***** Material for this exercise

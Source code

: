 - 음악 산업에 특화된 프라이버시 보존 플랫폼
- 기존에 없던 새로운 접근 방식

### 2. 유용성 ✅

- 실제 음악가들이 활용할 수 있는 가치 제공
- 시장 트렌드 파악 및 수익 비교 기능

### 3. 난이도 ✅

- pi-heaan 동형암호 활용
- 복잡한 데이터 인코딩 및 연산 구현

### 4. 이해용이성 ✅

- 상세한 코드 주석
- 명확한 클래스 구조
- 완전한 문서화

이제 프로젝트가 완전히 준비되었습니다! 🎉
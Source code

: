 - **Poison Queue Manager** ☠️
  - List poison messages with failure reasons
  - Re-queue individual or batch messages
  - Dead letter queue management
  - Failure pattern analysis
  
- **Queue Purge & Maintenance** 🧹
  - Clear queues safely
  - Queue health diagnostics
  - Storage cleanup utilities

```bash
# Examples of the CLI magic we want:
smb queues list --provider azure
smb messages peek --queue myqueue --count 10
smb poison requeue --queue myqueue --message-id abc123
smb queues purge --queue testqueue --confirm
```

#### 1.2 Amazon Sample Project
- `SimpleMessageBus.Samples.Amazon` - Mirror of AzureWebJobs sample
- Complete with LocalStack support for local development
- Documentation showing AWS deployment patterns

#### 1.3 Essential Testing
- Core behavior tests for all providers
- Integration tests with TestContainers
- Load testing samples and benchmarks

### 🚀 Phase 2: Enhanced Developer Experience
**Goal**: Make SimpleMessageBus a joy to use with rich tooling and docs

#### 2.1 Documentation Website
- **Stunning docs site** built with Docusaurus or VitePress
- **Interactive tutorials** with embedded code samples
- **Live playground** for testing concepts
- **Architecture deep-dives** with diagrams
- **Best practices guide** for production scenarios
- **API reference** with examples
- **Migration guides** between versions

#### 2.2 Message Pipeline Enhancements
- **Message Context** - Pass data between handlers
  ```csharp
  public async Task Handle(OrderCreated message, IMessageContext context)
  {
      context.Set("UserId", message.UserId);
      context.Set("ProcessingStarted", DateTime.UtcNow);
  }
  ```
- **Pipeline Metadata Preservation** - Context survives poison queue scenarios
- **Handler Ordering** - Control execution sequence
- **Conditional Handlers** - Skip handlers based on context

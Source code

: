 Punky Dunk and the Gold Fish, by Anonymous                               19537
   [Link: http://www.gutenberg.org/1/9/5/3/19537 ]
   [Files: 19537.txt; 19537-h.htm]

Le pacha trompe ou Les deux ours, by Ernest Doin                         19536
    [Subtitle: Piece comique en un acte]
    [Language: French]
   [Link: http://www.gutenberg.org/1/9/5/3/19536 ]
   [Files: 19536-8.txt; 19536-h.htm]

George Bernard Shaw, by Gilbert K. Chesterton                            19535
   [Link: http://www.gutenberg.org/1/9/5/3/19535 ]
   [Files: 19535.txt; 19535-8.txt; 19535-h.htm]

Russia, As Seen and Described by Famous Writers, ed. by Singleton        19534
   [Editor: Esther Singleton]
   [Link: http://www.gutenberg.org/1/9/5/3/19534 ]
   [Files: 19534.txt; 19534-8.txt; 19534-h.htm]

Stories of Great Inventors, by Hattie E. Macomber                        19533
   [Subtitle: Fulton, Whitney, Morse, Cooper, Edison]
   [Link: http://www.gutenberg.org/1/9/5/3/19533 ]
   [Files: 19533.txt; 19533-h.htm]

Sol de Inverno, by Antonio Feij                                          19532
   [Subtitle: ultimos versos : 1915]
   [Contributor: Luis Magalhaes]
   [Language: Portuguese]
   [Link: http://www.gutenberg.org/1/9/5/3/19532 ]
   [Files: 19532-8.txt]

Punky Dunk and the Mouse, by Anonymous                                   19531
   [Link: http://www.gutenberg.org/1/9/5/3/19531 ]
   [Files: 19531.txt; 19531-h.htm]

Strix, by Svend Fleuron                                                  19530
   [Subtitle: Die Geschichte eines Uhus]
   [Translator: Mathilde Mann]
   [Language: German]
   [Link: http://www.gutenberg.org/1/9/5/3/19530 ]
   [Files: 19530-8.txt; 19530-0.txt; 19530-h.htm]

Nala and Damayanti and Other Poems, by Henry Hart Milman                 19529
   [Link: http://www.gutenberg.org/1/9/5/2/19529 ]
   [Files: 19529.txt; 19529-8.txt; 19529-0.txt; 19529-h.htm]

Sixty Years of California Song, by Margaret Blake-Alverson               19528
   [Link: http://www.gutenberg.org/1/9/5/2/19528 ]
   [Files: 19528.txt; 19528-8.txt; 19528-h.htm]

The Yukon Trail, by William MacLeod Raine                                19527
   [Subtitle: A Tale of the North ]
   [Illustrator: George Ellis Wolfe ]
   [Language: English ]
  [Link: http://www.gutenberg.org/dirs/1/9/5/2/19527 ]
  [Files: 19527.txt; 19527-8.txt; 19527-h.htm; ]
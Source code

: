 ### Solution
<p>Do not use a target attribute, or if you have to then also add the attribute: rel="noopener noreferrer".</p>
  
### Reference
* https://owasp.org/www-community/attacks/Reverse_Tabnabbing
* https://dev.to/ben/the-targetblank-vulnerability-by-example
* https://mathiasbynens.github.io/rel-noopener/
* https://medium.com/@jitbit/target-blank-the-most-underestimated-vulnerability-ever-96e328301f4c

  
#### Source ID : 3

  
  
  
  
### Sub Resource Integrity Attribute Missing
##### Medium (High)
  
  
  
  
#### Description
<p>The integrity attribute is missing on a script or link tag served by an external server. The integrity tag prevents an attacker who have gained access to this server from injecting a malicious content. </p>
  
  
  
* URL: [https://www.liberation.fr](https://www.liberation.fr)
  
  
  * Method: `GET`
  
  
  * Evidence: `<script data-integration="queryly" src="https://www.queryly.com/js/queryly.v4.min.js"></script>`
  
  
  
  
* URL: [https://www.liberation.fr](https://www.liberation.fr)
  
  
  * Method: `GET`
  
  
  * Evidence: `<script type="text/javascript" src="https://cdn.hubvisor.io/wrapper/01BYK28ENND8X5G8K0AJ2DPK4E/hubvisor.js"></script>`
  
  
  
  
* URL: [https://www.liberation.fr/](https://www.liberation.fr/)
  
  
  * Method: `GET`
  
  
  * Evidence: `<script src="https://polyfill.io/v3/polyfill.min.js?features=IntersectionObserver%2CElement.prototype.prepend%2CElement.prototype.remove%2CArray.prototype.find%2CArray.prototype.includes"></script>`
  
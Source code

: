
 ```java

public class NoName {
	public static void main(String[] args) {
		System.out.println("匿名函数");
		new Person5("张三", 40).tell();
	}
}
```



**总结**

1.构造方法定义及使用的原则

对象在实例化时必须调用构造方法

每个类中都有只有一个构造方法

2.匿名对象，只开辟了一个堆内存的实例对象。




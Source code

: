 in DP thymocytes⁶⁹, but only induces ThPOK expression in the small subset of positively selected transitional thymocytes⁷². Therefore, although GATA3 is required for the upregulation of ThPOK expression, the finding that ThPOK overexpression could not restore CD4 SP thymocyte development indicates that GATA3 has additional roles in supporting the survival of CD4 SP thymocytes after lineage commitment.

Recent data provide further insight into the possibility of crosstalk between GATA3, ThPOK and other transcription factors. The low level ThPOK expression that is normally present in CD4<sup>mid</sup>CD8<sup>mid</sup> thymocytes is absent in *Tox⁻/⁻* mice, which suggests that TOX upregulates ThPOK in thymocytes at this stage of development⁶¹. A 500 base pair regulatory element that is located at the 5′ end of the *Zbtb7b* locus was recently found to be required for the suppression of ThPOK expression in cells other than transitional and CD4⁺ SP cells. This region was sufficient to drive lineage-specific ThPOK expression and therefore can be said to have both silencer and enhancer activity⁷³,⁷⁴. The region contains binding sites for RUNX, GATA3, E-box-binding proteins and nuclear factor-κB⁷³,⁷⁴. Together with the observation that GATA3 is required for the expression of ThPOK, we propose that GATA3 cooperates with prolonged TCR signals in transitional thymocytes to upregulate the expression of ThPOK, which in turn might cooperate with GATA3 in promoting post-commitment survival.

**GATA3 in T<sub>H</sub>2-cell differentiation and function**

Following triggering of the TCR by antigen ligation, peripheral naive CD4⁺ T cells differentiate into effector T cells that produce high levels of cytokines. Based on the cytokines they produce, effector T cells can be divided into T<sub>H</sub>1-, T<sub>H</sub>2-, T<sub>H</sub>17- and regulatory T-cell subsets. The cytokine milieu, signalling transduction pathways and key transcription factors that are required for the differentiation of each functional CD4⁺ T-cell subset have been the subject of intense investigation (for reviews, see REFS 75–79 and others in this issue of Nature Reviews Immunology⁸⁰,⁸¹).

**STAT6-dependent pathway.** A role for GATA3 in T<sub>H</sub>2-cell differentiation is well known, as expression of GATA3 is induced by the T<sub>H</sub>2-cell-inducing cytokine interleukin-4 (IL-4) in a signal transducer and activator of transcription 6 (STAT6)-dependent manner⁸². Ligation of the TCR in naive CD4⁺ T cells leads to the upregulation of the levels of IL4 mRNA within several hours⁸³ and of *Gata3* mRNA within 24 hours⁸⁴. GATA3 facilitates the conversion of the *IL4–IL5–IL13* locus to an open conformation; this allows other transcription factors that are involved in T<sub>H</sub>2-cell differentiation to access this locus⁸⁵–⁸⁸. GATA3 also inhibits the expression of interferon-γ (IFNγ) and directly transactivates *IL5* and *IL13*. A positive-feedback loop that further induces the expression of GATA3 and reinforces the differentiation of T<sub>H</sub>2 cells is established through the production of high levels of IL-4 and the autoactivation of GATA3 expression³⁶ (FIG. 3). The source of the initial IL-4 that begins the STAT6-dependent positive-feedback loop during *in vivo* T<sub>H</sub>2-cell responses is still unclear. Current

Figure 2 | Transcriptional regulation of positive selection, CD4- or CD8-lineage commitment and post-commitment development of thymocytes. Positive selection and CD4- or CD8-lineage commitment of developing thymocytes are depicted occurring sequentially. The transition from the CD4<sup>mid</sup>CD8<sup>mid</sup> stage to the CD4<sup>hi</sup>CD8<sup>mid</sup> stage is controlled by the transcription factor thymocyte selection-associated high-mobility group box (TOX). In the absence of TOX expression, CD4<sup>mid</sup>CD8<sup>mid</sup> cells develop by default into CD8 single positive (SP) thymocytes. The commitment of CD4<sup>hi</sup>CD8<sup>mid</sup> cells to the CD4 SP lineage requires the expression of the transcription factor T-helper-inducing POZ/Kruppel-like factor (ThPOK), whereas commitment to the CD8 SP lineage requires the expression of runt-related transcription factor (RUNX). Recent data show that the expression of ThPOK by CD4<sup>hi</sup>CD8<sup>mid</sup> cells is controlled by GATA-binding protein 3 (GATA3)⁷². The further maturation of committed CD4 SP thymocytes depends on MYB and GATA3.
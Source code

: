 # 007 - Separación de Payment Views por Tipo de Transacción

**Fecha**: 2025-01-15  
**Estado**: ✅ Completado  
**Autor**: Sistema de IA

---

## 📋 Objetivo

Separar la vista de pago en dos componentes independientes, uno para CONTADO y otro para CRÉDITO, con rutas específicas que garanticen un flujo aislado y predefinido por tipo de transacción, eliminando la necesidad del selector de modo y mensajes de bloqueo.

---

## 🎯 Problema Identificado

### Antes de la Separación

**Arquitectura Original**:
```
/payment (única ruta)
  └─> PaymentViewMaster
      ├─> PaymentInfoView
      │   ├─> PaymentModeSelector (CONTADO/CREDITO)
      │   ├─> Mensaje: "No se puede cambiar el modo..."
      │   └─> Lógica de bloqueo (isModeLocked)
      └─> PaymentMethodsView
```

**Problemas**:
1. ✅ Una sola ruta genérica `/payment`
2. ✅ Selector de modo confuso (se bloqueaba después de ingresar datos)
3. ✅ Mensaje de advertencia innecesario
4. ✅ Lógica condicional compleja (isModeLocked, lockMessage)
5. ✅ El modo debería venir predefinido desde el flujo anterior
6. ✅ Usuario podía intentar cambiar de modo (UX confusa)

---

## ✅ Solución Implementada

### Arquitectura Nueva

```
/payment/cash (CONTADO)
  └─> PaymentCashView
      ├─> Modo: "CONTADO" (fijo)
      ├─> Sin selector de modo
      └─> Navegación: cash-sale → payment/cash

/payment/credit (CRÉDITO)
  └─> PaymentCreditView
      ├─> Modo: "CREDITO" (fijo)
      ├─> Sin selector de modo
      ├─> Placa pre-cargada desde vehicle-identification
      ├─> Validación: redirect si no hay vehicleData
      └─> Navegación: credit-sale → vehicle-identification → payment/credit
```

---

**********

(Work instructions):
Please return only the lines above, starting at the line that has "[Contributor: Luis Magalhaes]" and ending at the line that has "##### Medium (High)", keeping both and leaving each one unchanged.

(Your solution):
   [Contributor: Luis Magalhaes]
   [Language: Portuguese]
   [Link: http://www.gutenberg.org/1/9/5/3/19532 ]
   [Files: 19532-8.txt]

Punky Dunk and the Mouse, by Anonymous                                   19531
   [Link: http://www.gutenberg.org/1/9/5/3/19531 ]
   [Files: 19531.txt; 19531-h.htm]

Strix, by Svend Fleuron                                                  19530
   [Subtitle: Die Geschichte eines Uhus]
   [Translator: Mathilde Mann]
   [Language: German]
   [Link: http://www.gutenberg.org/1/9/5/3/19530 ]
   [Files: 19530-8.txt; 19530-0.txt; 19530-h.htm]

Nala and Damayanti and Other Poems, by Henry Hart Milman                 19529
   [Link: http://www.gutenberg.org/1/9/5/2/19529 ]
   [Files: 19529.txt; 19529-8.txt; 19529-0.txt; 19529-h.htm]

Sixty Years of California Song, by Margaret Blake-Alverson               19528
   [Link: http://www.gutenberg.org/1/9/5/2/19528 ]
   [Files: 19528.txt; 19528-8.txt; 19528-h.htm]

The Yukon Trail, by William MacLeod Raine                                19527
   [Subtitle: A Tale of the North ]
   [Illustrator: George Ellis Wolfe ]
   [Language: English ]
  [Link: http://www.gutenberg.org/dirs/1/9/5/2/19527 ]
  [Files: 19527.txt; 19527-8.txt; 19527-h.htm; ]
Source code

: ### Solution
<p>Do not use a target attribute, or if you have to then also add the attribute: rel="noopener noreferrer".</p>
  
### Reference
* https://owasp.org/www-community/attacks/Reverse_Tabnabbing
* https://dev.to/ben/the-targetblank-vulnerability-by-example
* https://mathiasbynens.github.io/rel-noopener/
* https://medium.com/@jitbit/target-blank-the-most-underestimated-vulnerability-ever-96e328301f4c

  
#### Source ID : 3

  
  
  
  
### Sub Resource Integrity Attribute Missing
##### Medium (High)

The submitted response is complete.